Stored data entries
● ● ● ●

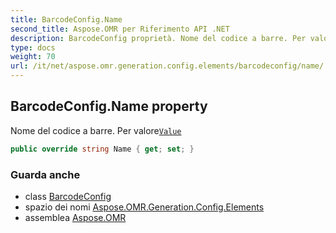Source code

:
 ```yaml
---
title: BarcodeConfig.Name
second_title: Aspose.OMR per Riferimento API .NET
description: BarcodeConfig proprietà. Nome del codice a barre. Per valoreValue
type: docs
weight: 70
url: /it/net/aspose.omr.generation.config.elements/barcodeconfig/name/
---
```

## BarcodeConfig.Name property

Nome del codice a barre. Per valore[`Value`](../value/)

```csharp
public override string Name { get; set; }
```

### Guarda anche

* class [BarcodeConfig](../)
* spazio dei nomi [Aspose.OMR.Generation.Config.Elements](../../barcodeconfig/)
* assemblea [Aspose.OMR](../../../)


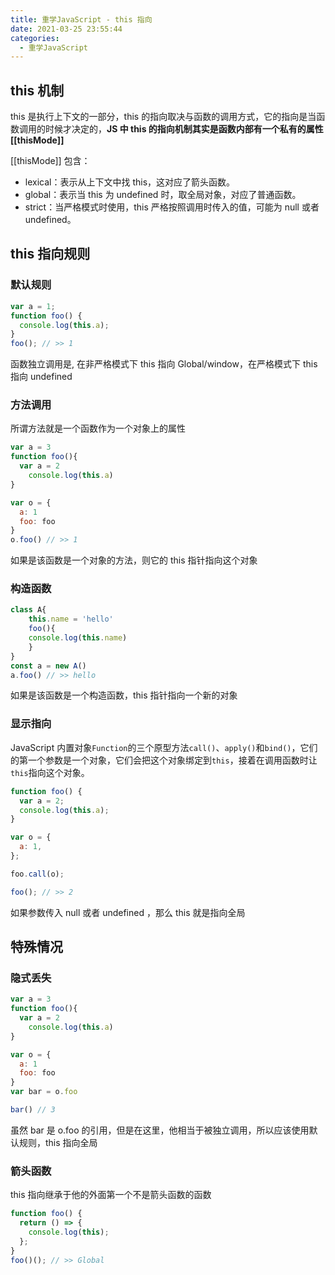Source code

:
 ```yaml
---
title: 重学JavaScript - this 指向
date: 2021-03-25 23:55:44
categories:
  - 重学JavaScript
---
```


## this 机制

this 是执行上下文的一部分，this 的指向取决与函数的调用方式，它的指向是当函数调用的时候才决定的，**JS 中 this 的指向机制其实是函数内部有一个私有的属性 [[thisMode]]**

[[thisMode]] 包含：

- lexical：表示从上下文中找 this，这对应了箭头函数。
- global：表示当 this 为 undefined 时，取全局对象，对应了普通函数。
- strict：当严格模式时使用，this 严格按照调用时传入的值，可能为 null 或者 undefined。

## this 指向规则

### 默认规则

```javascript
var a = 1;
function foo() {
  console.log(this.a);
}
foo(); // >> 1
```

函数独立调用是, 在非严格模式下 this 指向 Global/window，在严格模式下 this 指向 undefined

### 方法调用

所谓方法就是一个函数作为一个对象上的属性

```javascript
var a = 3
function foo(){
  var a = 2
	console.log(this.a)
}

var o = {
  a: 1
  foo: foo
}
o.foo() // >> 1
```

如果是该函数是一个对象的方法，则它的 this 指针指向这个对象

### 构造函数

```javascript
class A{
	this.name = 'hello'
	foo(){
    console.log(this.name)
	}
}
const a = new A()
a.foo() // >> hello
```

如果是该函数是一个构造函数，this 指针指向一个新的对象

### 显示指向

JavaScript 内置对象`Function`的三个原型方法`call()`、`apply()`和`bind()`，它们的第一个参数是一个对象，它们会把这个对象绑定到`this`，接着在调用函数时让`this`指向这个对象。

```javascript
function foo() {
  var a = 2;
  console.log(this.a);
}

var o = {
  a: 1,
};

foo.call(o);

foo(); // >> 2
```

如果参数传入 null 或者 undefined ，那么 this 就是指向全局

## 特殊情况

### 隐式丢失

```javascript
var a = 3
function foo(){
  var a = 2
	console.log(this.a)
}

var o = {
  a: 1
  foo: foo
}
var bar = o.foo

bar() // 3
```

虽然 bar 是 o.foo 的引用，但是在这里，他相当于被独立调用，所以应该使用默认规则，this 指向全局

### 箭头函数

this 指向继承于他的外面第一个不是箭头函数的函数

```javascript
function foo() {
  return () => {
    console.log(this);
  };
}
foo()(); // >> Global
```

● ● ● ●

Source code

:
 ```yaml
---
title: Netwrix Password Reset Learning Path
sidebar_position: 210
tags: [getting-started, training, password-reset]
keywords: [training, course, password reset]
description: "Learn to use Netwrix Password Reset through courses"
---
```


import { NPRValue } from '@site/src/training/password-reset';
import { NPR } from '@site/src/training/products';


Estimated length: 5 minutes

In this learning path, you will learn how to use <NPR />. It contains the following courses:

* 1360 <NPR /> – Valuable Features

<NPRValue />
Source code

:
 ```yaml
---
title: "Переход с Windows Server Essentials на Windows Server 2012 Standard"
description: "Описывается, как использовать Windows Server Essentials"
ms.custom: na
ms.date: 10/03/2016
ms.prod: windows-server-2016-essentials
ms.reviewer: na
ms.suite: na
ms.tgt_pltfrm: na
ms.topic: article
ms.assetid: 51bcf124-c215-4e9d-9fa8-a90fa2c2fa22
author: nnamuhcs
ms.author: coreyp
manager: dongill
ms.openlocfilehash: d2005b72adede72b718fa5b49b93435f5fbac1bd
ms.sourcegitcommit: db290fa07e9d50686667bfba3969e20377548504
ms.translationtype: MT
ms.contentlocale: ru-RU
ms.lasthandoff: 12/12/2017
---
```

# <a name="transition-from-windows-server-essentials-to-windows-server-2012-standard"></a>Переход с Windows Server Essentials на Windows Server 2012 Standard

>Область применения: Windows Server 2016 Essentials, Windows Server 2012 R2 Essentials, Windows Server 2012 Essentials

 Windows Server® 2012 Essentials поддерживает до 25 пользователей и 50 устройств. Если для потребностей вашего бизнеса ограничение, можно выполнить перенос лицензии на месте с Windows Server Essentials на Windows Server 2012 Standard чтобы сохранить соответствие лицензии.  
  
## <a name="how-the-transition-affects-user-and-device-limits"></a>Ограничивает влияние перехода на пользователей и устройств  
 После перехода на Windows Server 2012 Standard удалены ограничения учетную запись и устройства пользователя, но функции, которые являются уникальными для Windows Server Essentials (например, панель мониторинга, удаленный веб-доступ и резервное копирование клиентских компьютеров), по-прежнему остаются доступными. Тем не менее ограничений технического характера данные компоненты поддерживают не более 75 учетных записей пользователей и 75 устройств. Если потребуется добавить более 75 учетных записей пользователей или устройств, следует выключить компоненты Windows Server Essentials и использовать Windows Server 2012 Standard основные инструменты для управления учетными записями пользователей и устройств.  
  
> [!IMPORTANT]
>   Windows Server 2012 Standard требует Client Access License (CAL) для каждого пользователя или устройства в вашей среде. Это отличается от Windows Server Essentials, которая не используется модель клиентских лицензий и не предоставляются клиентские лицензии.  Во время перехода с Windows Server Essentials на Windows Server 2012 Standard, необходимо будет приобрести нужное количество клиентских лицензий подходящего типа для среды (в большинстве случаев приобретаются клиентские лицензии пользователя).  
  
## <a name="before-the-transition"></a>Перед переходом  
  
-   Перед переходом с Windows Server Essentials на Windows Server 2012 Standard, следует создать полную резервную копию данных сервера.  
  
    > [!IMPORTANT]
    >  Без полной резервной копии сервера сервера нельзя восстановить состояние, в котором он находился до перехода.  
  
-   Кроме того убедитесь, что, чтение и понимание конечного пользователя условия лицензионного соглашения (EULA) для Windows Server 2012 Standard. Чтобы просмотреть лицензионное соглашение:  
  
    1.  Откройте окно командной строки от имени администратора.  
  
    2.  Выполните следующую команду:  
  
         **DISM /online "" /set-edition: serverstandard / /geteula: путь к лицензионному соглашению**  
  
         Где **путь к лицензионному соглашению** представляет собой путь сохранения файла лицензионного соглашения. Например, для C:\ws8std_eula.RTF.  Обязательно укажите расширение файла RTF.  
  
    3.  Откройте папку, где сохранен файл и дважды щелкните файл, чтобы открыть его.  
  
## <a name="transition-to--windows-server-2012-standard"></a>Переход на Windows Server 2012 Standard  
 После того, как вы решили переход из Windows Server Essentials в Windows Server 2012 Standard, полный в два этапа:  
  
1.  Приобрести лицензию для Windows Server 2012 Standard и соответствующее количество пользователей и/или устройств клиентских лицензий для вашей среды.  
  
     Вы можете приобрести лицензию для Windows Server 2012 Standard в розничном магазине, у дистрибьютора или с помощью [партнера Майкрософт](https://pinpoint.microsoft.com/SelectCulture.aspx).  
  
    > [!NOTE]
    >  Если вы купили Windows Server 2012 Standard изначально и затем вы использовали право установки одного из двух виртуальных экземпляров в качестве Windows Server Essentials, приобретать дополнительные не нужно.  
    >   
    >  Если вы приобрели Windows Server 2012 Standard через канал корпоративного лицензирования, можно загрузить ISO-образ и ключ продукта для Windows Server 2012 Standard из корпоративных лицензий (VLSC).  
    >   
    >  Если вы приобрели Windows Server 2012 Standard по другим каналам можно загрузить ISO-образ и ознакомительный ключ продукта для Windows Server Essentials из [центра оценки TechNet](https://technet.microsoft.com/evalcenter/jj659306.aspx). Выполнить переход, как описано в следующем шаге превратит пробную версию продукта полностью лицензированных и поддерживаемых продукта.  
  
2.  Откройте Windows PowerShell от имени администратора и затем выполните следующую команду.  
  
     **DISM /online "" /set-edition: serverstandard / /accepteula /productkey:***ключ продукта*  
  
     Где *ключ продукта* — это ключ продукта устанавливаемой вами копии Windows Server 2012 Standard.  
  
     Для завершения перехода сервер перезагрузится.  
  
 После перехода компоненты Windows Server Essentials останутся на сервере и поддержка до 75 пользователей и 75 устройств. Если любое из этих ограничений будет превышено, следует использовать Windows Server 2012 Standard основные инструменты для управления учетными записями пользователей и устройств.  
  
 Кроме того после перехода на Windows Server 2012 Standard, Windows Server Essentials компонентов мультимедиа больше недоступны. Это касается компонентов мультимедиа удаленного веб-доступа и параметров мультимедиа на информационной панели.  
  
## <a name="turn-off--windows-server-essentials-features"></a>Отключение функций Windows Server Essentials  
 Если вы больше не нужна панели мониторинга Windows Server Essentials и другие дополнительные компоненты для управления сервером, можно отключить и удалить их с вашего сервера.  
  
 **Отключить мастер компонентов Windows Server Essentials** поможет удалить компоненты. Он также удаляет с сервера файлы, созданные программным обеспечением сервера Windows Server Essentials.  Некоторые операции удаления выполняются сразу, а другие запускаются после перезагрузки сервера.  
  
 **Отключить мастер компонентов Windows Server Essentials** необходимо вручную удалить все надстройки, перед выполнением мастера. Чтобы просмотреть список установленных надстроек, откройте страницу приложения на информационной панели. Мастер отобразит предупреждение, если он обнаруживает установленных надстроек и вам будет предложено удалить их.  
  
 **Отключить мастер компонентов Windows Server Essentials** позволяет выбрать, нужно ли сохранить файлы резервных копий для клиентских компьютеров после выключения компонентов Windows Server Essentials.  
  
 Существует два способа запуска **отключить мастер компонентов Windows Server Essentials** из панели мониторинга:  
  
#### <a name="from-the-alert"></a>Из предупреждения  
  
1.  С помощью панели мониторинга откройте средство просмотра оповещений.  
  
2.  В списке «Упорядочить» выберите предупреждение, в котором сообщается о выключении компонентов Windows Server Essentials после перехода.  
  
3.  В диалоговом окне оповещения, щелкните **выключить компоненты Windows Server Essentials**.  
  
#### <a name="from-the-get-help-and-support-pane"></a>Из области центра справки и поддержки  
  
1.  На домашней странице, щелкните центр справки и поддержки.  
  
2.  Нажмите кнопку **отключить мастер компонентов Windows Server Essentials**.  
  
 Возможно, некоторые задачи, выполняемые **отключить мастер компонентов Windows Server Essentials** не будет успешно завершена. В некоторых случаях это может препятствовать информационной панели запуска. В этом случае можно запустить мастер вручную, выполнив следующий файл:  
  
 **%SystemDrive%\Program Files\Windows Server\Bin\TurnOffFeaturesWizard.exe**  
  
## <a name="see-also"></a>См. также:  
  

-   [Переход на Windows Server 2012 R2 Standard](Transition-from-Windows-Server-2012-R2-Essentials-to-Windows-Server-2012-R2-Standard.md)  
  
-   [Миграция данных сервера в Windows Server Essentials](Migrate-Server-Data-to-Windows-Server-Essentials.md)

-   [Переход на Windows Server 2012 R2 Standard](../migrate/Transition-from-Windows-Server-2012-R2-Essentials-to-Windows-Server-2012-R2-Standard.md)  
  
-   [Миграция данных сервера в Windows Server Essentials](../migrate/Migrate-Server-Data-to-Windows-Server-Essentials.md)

● ● ● ●

◆ WORK TO COMPLETE
Scan the entries above. Copy each line that has the string "Nome".

◆ ANSWER TO THIS EXERCISE
description: BarcodeConfig proprietà. Nome del codice a barre. Per valoreValue
Nome del codice a barre. Per valore[`Value`](../value/)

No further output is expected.